Pour son plaisir, le souverain de la nécropole avait demandé à ce qu'on lui amène un orchestre qui séjournerait un mois à Numas et qui saurait flatter son esprit ainsi qu'apprendre à des scythiens les arts de la musique. Evidemment, il avait, avant cela, exigé une représentation privée pour sa cour afin de juger en personne de la qualité des membres du groupe. Recouvert comme toujours d'un corps d'or parfait au visage parcouru de joyaux, le roi des tombes regardait avec intérêt la musicienne à la harpe, qui accompagnait sa petite sœur au chant. En plus d'être douée avec les cordes, la musicienne possédait un corps qu'une déesse n'aurait pas renié. D'ailleurs, parmi les onze épouses du souverain, également présentes dans leurs tenues légères de soie et de lin blanc brodé au fil d'or, il y avait nombre de jalouses.
Discrètement, à la droite du roi, le grand- prêtre Hashtep, premier conseiller et magicien de la cour, se faisait murmurer d'inquiétantes nouvelles par un prêtre-liche d'une classe légèrement inférieure.

En un bond, Hashtep se leva et s'inclina profondément devant son seigneur, demandant humblement l'autorisation de sortir s'entretenir avec un visiteur. Distraitement, un peu fâché d'avoir été interrompu dans son écoute, le roi lui offrit sa permission. Le prêtre quitta la pièce alors qu'un garde partiellement momifié, feu Mirmir, champion de Tutankhanut, prenait les coussins de plumes qui servaient aux fesses sacrées du hiérophante pour les offrir à une épouse qui se plaignait de la dureté du banc d'ivoire où elle se trouvait. La favorite du harem, confortablement assise à la gauche du roi, en profita pour lui lancer une pique.

La chanteuse termina son œuvre et chacun dans la pièce, épouses comme princes et membres de la cour, salua la performance. La scène suivante serait plus visuelle, la harpiste effectuerait la danse des Mille Voiles, une coquetterie très à la mode dans les harems d'Arabie. La dame porterait une tenue exclusivement composée de voiles semi-transparents et détachables, qu'elle retirerait à chaque nouvelle acte d'une longue musique à base de percussions et d'instruments à cordes. Comme on pouvait s'y attendre, le roi avait hâte de voir ça, contrairement à ses épouses!

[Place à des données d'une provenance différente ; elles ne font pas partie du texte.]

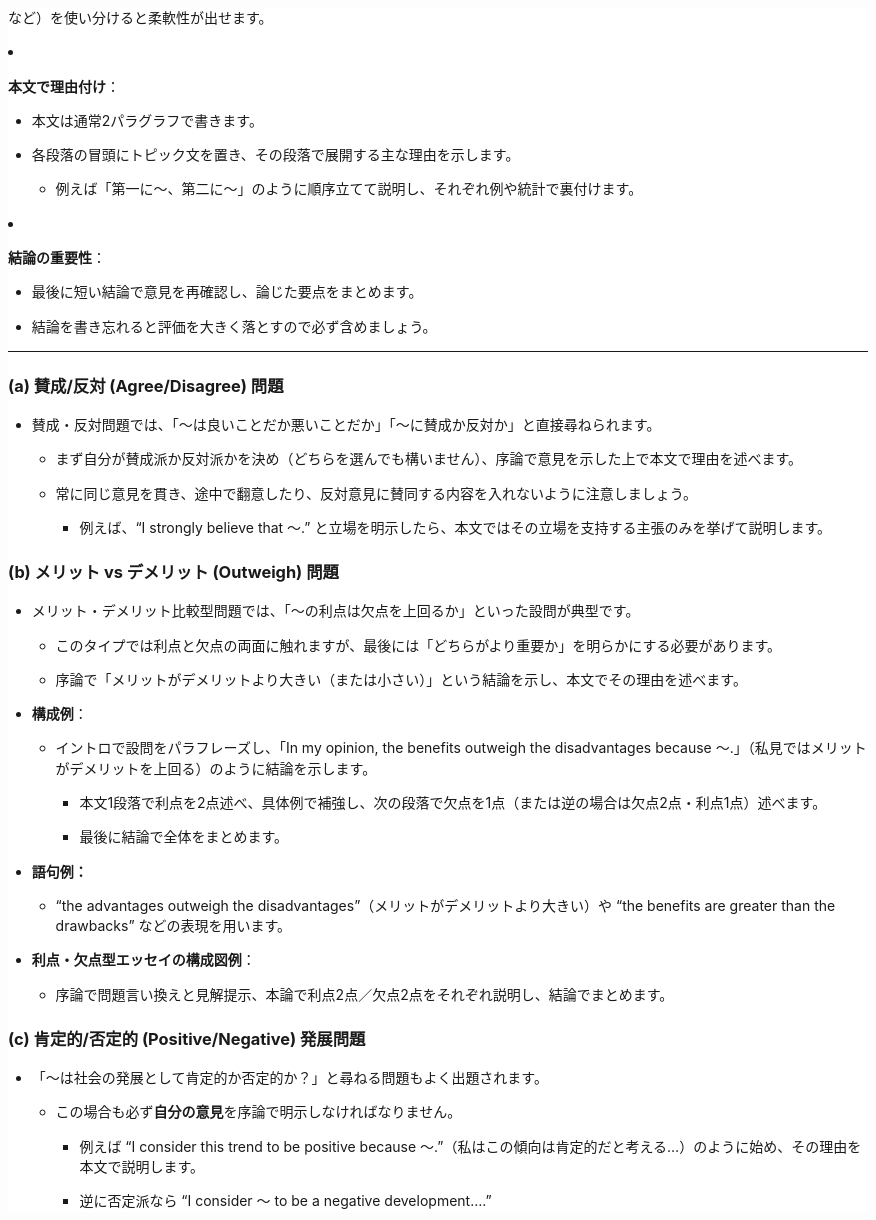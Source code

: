 など）を使い分けると柔軟性が出せます。</p></li></ul></li></ul></li></ul></li><li><p name="22c88dc4-21f7-4e32-a34d-fedab58c41bd" id="22c88dc4-21f7-4e32-a34d-fedab58c41bd"><strong>本文で理由付け</strong>：</p><ul name="251f7a84-4f60-460f-bbf2-ed4b1cf7e6d5" id="251f7a84-4f60-460f-bbf2-ed4b1cf7e6d5"><li><p name="49ffa7ee-f1c0-42f6-8138-61df3f221b39" id="49ffa7ee-f1c0-42f6-8138-61df3f221b39">本文は通常2パラグラフで書きます。</p></li><li><p name="87255da5-7697-4aa5-bc7d-3277c82dc154" id="87255da5-7697-4aa5-bc7d-3277c82dc154">各段落の冒頭にトピック文を置き、その段落で展開する主な理由を示します。</p><ul name="360c6420-a369-44a6-a3a9-02caff5fd99b" id="360c6420-a369-44a6-a3a9-02caff5fd99b"><li><p name="66e0523f-351e-46e0-8e14-4f9d817f95cd" id="66e0523f-351e-46e0-8e14-4f9d817f95cd">例えば「第一に～、第二に～」のように順序立てて説明し、それぞれ例や統計で裏付けます。</p></li></ul></li></ul></li><li><p name="06abd2ac-2d06-46fd-8b7e-aa28d71a093b" id="06abd2ac-2d06-46fd-8b7e-aa28d71a093b"><strong>結論の重要性</strong>：</p><ul name="8cf2e245-9659-4c09-8723-860aaeddeb9e" id="8cf2e245-9659-4c09-8723-860aaeddeb9e"><li><p name="5997075c-9f2a-450d-ad62-b359ec8a3c3e" id="5997075c-9f2a-450d-ad62-b359ec8a3c3e">最後に短い結論で意見を再確認し、論じた要点をまとめます。</p></li><li><p name="ad0557a6-d8af-4d02-8e70-61f8fb7e67de" id="ad0557a6-d8af-4d02-8e70-61f8fb7e67de">結論を書き忘れると評価を大きく落とすので必ず含めましょう。</p></li></ul></li></ul><hr><h3 name="dc772809-eb0e-4f66-ab5e-0811f360f68f" id="dc772809-eb0e-4f66-ab5e-0811f360f68f">(a) 賛成/反対 (Agree/Disagree) 問題</h3><ul name="ab50cfd4-8790-409b-a545-968f463c7927" id="ab50cfd4-8790-409b-a545-968f463c7927"><li><p name="fad44d42-011f-4f11-85a3-f23fc2674535" id="fad44d42-011f-4f11-85a3-f23fc2674535">賛成・反対問題では、「～は良いことだか悪いことだか」「～に賛成か反対か」と直接尋ねられます。</p><ul name="fbb9407b-09be-4519-9d93-55c23145ae32" id="fbb9407b-09be-4519-9d93-55c23145ae32"><li><p name="fb0eb98a-1e08-42e4-950c-beab12b2fe19" id="fb0eb98a-1e08-42e4-950c-beab12b2fe19">まず自分が賛成派か反対派かを決め（どちらを選んでも構いません）、序論で意見を示した上で本文で理由を述べます。</p></li><li><p name="4cbd6ff0-447e-444b-8915-97304e4ff72d" id="4cbd6ff0-447e-444b-8915-97304e4ff72d">常に同じ意見を貫き、途中で翻意したり、反対意見に賛同する内容を入れないように注意しましょう。</p><ul name="d15f554c-e374-42dc-a2c3-fe350a42a46e" id="d15f554c-e374-42dc-a2c3-fe350a42a46e"><li><p name="b5ac77a2-3ab6-410b-9f48-9aa7422e2edc" id="b5ac77a2-3ab6-410b-9f48-9aa7422e2edc">例えば、“I strongly believe that ～.” と立場を明示したら、本文ではその立場を支持する主張のみを挙げて説明します。</p></li></ul></li></ul></li></ul><h3 name="6a407c1d-930d-473c-9402-2c3ee8b672c8" id="6a407c1d-930d-473c-9402-2c3ee8b672c8">(b) メリット vs デメリット (Outweigh) 問題</h3><ul name="2fcec751-3f23-45f6-89e9-55dc72eadc74" id="2fcec751-3f23-45f6-89e9-55dc72eadc74"><li><p name="43d92331-812e-4f23-a07d-e86206d5ce30" id="43d92331-812e-4f23-a07d-e86206d5ce30">メリット・デメリット比較型問題では、「～の利点は欠点を上回るか」といった設問が典型です。</p><ul name="879f4041-51ed-4c81-b3d8-00531cb0d208" id="879f4041-51ed-4c81-b3d8-00531cb0d208"><li><p name="1a1c9b35-fe83-4874-8075-a9150a94dc37" id="1a1c9b35-fe83-4874-8075-a9150a94dc37">このタイプでは利点と欠点の両面に触れますが、最後には「どちらがより重要か」を明らかにする必要があります。</p></li><li><p name="819503bb-bb91-4b7c-8107-a902ab9d5f5e" id="819503bb-bb91-4b7c-8107-a902ab9d5f5e">序論で「メリットがデメリットより大きい（または小さい）」という結論を示し、本文でその理由を述べます。</p></li></ul></li></ul><ul name="eb28bd75-6a44-46ea-be81-f92c525afe76" id="eb28bd75-6a44-46ea-be81-f92c525afe76"><li><p name="2b4611fd-dc6c-4941-89d1-9aab4fd68ac1" id="2b4611fd-dc6c-4941-89d1-9aab4fd68ac1"><strong>構成例</strong>：</p><ul name="e339e34c-e397-4ec1-870c-14a9907a12d1" id="e339e34c-e397-4ec1-870c-14a9907a12d1"><li><p name="903e94d6-288e-4a06-9b01-648b924a5881" id="903e94d6-288e-4a06-9b01-648b924a5881">イントロで設問をパラフレーズし、「In my opinion, the benefits outweigh the disadvantages because ～.」（私見ではメリットがデメリットを上回る）のように結論を示します。</p><ul name="69948f51-3df3-40f9-be38-afc42d2b2edf" id="69948f51-3df3-40f9-be38-afc42d2b2edf"><li><p name="ddaeab61-bc57-41b5-b863-0725a3b00c6d" id="ddaeab61-bc57-41b5-b863-0725a3b00c6d">本文1段落で利点を2点述べ、具体例で補強し、次の段落で欠点を1点（または逆の場合は欠点2点・利点1点）述べます。</p></li><li><p name="fcaca562-c39d-4242-b0cb-9018baa3492d" id="fcaca562-c39d-4242-b0cb-9018baa3492d">最後に結論で全体をまとめます。</p></li></ul></li></ul></li><li><p name="5e64ba84-35eb-4651-9fcc-d5ed9a0a09ff" id="5e64ba84-35eb-4651-9fcc-d5ed9a0a09ff"><strong>語句例：</strong></p><ul name="208f2bf4-b572-460c-9e34-af41dce06cfa" id="208f2bf4-b572-460c-9e34-af41dce06cfa"><li><p name="68436c69-3d01-44a1-96c4-c9fd25fa43ca" id="68436c69-3d01-44a1-96c4-c9fd25fa43ca">“the advantages outweigh the disadvantages”（メリットがデメリットより大きい）や “the benefits are greater than the drawbacks” などの表現を用います。</p></li></ul></li><li><p name="221dfa84-4cae-408a-90e4-2cdfa25af8a3" id="221dfa84-4cae-408a-90e4-2cdfa25af8a3"><strong>利点・欠点型エッセイの構成図例</strong>：</p><ul name="c29d8b71-e632-4f09-ba32-67954d35ba3f" id="c29d8b71-e632-4f09-ba32-67954d35ba3f"><li><p name="70fb3d66-b3c8-4fe8-b262-6d32e6b6c70a" id="70fb3d66-b3c8-4fe8-b262-6d32e6b6c70a">序論で問題言い換えと見解提示、本論で利点2点／欠点2点をそれぞれ説明し、結論でまとめます。</p></li></ul></li></ul><h3 name="bc4d0335-82e2-4679-af0c-9cf4648abf16" id="bc4d0335-82e2-4679-af0c-9cf4648abf16">(c) 肯定的/否定的 (Positive/Negative) 発展問題</h3><ul name="df07b30d-4976-40a0-a739-5439e021e54e" id="df07b30d-4976-40a0-a739-5439e021e54e"><li><p name="ba097e8a-9f85-4236-ae59-026637eef58f" id="ba097e8a-9f85-4236-ae59-026637eef58f">「～は社会の発展として肯定的か否定的か？」と尋ねる問題もよく出題されます。</p><ul name="b68a5f25-03dc-435a-983b-ae7a14938166" id="b68a5f25-03dc-435a-983b-ae7a14938166"><li><p name="f7e6e58b-5132-4ca2-a8de-973e016eb8ad" id="f7e6e58b-5132-4ca2-a8de-973e016eb8ad">この場合も必ず<strong>自分の意見</strong>を序論で明示しなければなりません。</p><ul name="da1e3894-6c6b-4763-b454-dbc12f03d1a1" id="da1e3894-6c6b-4763-b454-dbc12f03d1a1"><li><p name="821122d5-66ee-463b-9c87-6d0a95d10c9a" id="821122d5-66ee-463b-9c87-6d0a95d10c9a">例えば “I consider this trend to be positive because ～.”（私はこの傾向は肯定的だと考える…）のように始め、その理由を本文で説明します。</p></li><li><p name="e2afbecd-6b62-46d5-97bf-3550a3a36595" id="e2afbecd-6b62-46d5-97bf-3550a3a36595">逆に否定派なら “I consider ～ to be a negative development….”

La belle en était déjà à son cinquième voile et on commençait à percevoir les bouts les plus érotiques de son buste quand la voix rauque et mielleuse d'Hashtep vint tirer son maître de sa méditation. Furieux, Tutankhanut le prévint que sauf si l'information était vitale il lui donnerait des coups de trique. Mais à peine le prêtre eut-il commencé que le souverain se leva et exigea:


-"Amène moi à lui."

Dans la salle du trône, un scythien en mauvais état attendait, à genoux. Nut et Geheb, les deux lions royaux, lui tournaient autour, l'appétit exacerbé par l'odeur de sang qui s'échappait de ses plaies. Seule leur éducation stricte les empêchait de le dévorer dans l'instant. Le roi les siffla en entrant dans la salle et les deux bêtes se placèrent de part et d'autre du trône de marbre, d'ivoire et d'or du souverain de sang divin avant que le dirigeant y prenne place. De nombreux gardes des tombes accompagnés d'hommes bien vivants vêtus d'armures d'or se placèrent aux entrées et aux sorties, figés dans une posture martiale.

Soudain, la voix puissante et d'outre-tombe de Tutankhanut brisa le silence.


-"Parle."

Le scythien n'osa pas lever les yeux, de peur d'offenser son dieu ou d'être aveuglé par la puissante lumière des torches qui se répercutait sur le corps d'or du roi déchu.

-"Le comptoir... Le comptoir de Numashatit a été détruit..."

-"Zandri?"

-"Non Ô fils des dieux et souverain de la Terre... Ce sont les arabéens, les hommes d'Al-Haik et de Copher, j'ai reconnu leurs effigies sur les navires."

-"Soit. En sais-tu plus?"

-"Oui Soleil du Monde, oui... J'ai entendu une conversation entre deux soldats ivres quand je me suis extirpé des ruines... Apparemment les califes refusent de nous voir prendre une part de leurs commerces... Ils recommenceront!"

Le roi se leva, bouillonnant d'une fureur contrôlée. Il se retourna vers Hashtep.

-"Prêtre, réveille la nécropole. Ton maître part en guerre."

Appuyé sur son bâton, l'ancien prêtre-liche eut l'impudence de demander:

-"Oui Ô Grand Lion Indomptable de la Terre Infinie... Mais quelles dynasties souhaitez-vous voir éveillées?"

-"Toutes. Cette fois, Numas dominera l'Arabie, telle est ma volonté."